One way to avoid swapping is simply not to configure any swap space at all. Having swap is not a requirement, but it does provide a safety net if something catastrophic happens on the system. Having swap can prevent the OS from abruptly killing a process due to an out-of-memory condition. For this reason, the recommendation is to set the vm.swappiness
parameter to a very low value, such as 1
. The parameter is a percentage of how likely the VM subsystem is to use swap space rather than dropping pages from the page cache. It is preferable to reduce the amount of memory available for the page cache.
Dirty Memory Pages
Kafka relies on disk I/O performance to provide good response times to producers. This is also the reason that the log segments are usually put on a fast disk. Set vm.dirty_background_ratio
value lower than the default of 10. The value is a percentage of the total amount of system memory, and setting this value to 5 is appropriate in many situations.
The total number of dirty pages allowed before the kernel forces synchronous operations to flush them to disk can also be increased by changing the value of vm.dirty_ratio
to above
the default of 20 (also a percentage of total system memory). Between 60 and 80 is a reasonable number. This setting does introduce a small amount of risk, both in regard to the amount of unflushed disk activity as well as the potential for long I/O pauses if synchronous flushes are forced.
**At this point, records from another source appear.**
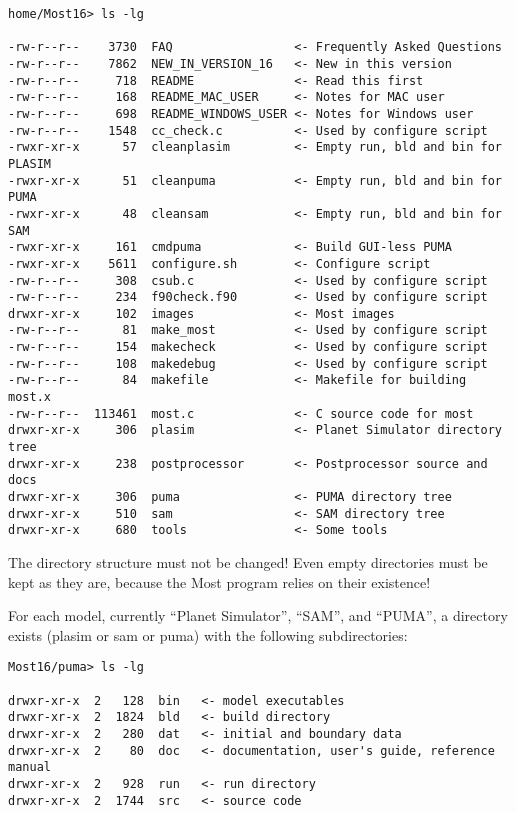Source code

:\begin{verbatim}
home/Most16> ls -lg

-rw-r--r--    3730  FAQ                 <- Frequently Asked Questions
-rw-r--r--    7862  NEW_IN_VERSION_16   <- New in this version
-rw-r--r--     718  README              <- Read this first
-rw-r--r--     168  README_MAC_USER     <- Notes for MAC user
-rw-r--r--     698  README_WINDOWS_USER <- Notes for Windows user
-rw-r--r--    1548  cc_check.c          <- Used by configure script
-rwxr-xr-x      57  cleanplasim         <- Empty run, bld and bin for PLASIM
-rwxr-xr-x      51  cleanpuma           <- Empty run, bld and bin for PUMA
-rwxr-xr-x      48  cleansam            <- Empty run, bld and bin for SAM
-rwxr-xr-x     161  cmdpuma             <- Build GUI-less PUMA
-rwxr-xr-x    5611  configure.sh        <- Configure script
-rw-r--r--     308  csub.c              <- Used by configure script
-rw-r--r--     234  f90check.f90        <- Used by configure script
drwxr-xr-x     102  images              <- Most images
-rw-r--r--      81  make_most           <- Used by configure script
-rw-r--r--     154  makecheck           <- Used by configure script
-rw-r--r--     108  makedebug           <- Used by configure script
-rw-r--r--      84  makefile            <- Makefile for building most.x
-rw-r--r--  113461  most.c              <- C source code for most
drwxr-xr-x     306  plasim              <- Planet Simulator directory tree
drwxr-xr-x     238  postprocessor       <- Postprocessor source and docs
drwxr-xr-x     306  puma                <- PUMA directory tree
drwxr-xr-x     510  sam                 <- SAM directory tree
drwxr-xr-x     680  tools               <- Some tools

\end{verbatim}

The directory structure must not be changed! Even empty directories must be
kept as they are, because the Most program relies on their existence!

For each model, currently ``Planet Simulator'', ``SAM'', and ``PUMA'', a directory exists
(plasim or sam or puma) with the following subdirectories:

\begin{verbatim}
Most16/puma> ls -lg

drwxr-xr-x  2   128  bin   <- model executables
drwxr-xr-x  2  1824  bld   <- build directory
drwxr-xr-x  2   280  dat   <- initial and boundary data
drwxr-xr-x  2    80  doc   <- documentation, user's guide, reference manual
drwxr-xr-x  2   928  run   <- run directory
drwxr-xr-x  2  1744  src   <- source code
\end{verbatim}

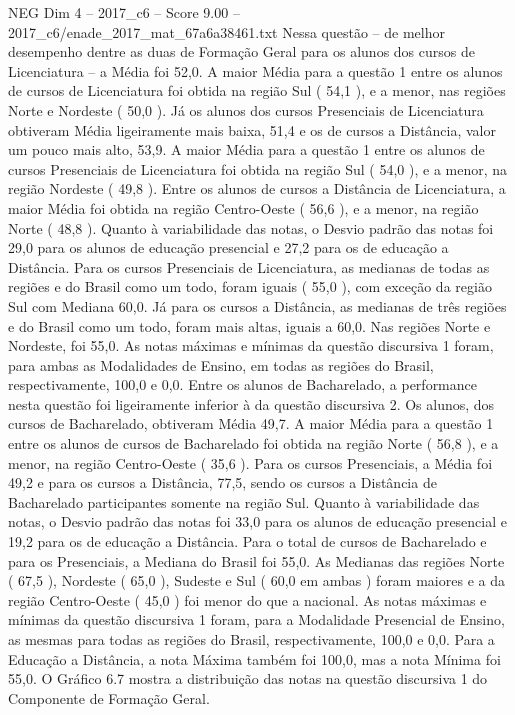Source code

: \begin{textsample}{NEG Dim 4 – 2017\_c6 – Score 9.00 – 2017\_c6/enade\_2017\_mat\_67a6a38461.txt}
Nessa questão – de melhor desempenho dentre as duas de Formação Geral para os alunos dos cursos de Licenciatura – a Média foi 52,0.
A maior Média para a questão 1 entre os alunos de cursos de Licenciatura foi obtida na região Sul ( 54,1 ), e a menor, nas regiões Norte e Nordeste ( 50,0 ).
Já os alunos dos cursos Presenciais de Licenciatura obtiveram Média ligeiramente mais baixa, 51,4 e os de cursos a Distância, valor um pouco mais alto, 53,9.
A maior Média para a questão 1 entre os alunos de cursos Presenciais de Licenciatura foi obtida na região Sul ( 54,0 ), e a menor, na região Nordeste ( 49,8 ).
Entre os alunos de cursos a Distância de Licenciatura, a maior Média foi obtida na região Centro-Oeste ( 56,6 ), e a menor, na região Norte ( 48,8 ).
Quanto à variabilidade das notas, o Desvio padrão das notas foi 29,0 para os alunos de educação presencial e 27,2 para os de educação a Distância.
Para os cursos Presenciais de Licenciatura, as medianas de todas as regiões e do Brasil como um todo, foram iguais ( 55,0 ), com exceção da região Sul com Mediana 60,0.
Já para os cursos a Distância, as medianas de três regiões e do Brasil como um todo, foram mais altas, iguais a 60,0.
Nas regiões Norte e Nordeste, foi 55,0.
As notas máximas e mínimas da questão discursiva 1 foram, para ambas as Modalidades de Ensino, em todas as regiões do Brasil, respectivamente, 100,0 e 0,0.
Entre os alunos de Bacharelado, a performance nesta questão foi ligeiramente inferior à da questão discursiva 2.
Os alunos, dos cursos de Bacharelado, obtiveram Média 49,7.
A maior Média para a questão 1 entre os alunos de cursos de Bacharelado foi obtida na região Norte ( 56,8 ), e a menor, na região Centro-Oeste ( 35,6 ).
Para os cursos Presenciais, a Média foi 49,2 e para os cursos a Distância, 77,5, sendo os cursos a Distância de Bacharelado participantes somente na região Sul.
Quanto à variabilidade das notas, o Desvio padrão das notas foi 33,0 para os alunos de educação presencial e 19,2 para os de educação a Distância.
Para o total de cursos de Bacharelado e para os Presenciais, a Mediana do Brasil foi 55,0.
As Medianas das regiões Norte ( 67,5 ), Nordeste ( 65,0 ), Sudeste e Sul ( 60,0 em ambas ) foram maiores e a da região Centro-Oeste ( 45,0 ) foi menor do que a nacional.
As notas máximas e mínimas da questão discursiva 1 foram, para a Modalidade Presencial de Ensino, as mesmas para todas as regiões do Brasil, respectivamente, 100,0 e 0,0.
Para a Educação a Distância, a nota Máxima também foi 100,0, mas a nota Mínima foi 55,0.
O Gráfico 6.7 mostra a distribuição das notas na questão discursiva 1 do Componente de Formação Geral.

\end{textsample}
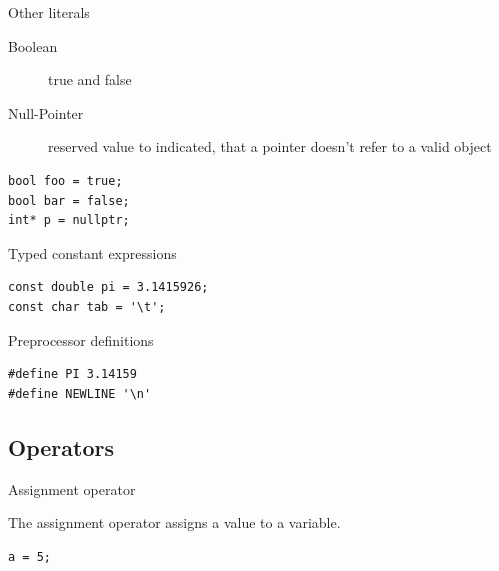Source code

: \documentclass{beamer}
\begin{document}
\begin{frame}[fragile]{Other literals}
\begin{description}
\item[Boolean] true and false
\item[Null-Pointer] reserved value to indicated, that a pointer doesn't refer to
a valid object
\end{description}
\begin{lstlisting}[caption=Other literals]
bool foo = true;
bool bar = false;
int* p = nullptr;
\end{lstlisting}
\end{frame}

\begin{frame}[fragile]{Typed constant expressions}
\begin{lstlisting}[caption=Typed constant expressions]
const double pi = 3.1415926;
const char tab = '\t';
\end{lstlisting}
\end{frame}

\begin{frame}[fragile]{Preprocessor definitions}
\begin{lstlisting}[caption=Preprocessor definitions]
#define PI 3.14159
#define NEWLINE '\n'
\end{lstlisting}
\end{frame}


\subsection{Operators}

\begin{frame}[fragile]{Assignment operator}
\begin{definition}
The assignment operator assigns a value to a variable.
\end{definition}

\begin{lstlisting}[caption=Assignment operator]
a = 5;
\end{lstlisting}

\end{frame}
\end{document}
It is wise to review the number of dirty pages over time while the Kafka cluster is running under load.
It is also recommended to set vm.overcommit_memory
to 0
. Setting the default value of 0 indicates that the kernel determines the amount of free memory from an application. If the property is set to a value other than zero, it could lead the operating system to grab too much memory, depriving memory for Kafka to operate optimally. This is common for applications with high ingestion rates.
Disk
Other than the configuration of RAID if it is used, the choice of filesystem for this disk can have the next largest impact on performance. Most common choices for local filesystems are either Ext4
(fourth extended filesystem) or XFS
(Extents File System). XFS
also has better performance for Kafka’s workload without requiring tuning beyond the automatic tuning performed by the filesystem. It is also more efficient when batching disk writes, all of which combine to give better overall I/O throughput.
Networking
The kernel is not tuned by default for large, high-speed data transfers. In fact, the recommended changes for Kafka are the same as those suggested for most web servers and other networking applications.
The first adjustment is to change the default and maximum amount of memory allocated for the send and receive buffers for each socket. This will significantly increase performance for large transfers. A a reasonable setting is 128KiB. Keep in mind that the maximum size does not indicate that every socket will have this much buffer space allocated; it only allows up to that much if needed.
In addition to the socket settings, the send and receive buffer sizes for TCP sockets must be set separately. A reasonable setting is 4 KiB minimum, 64 KiB default, and 2 MiB maximum buffer. Based on the actual workload of your Kafka brokers, you may want to increase the maximum sizes to allow for greater buffering of the network connections.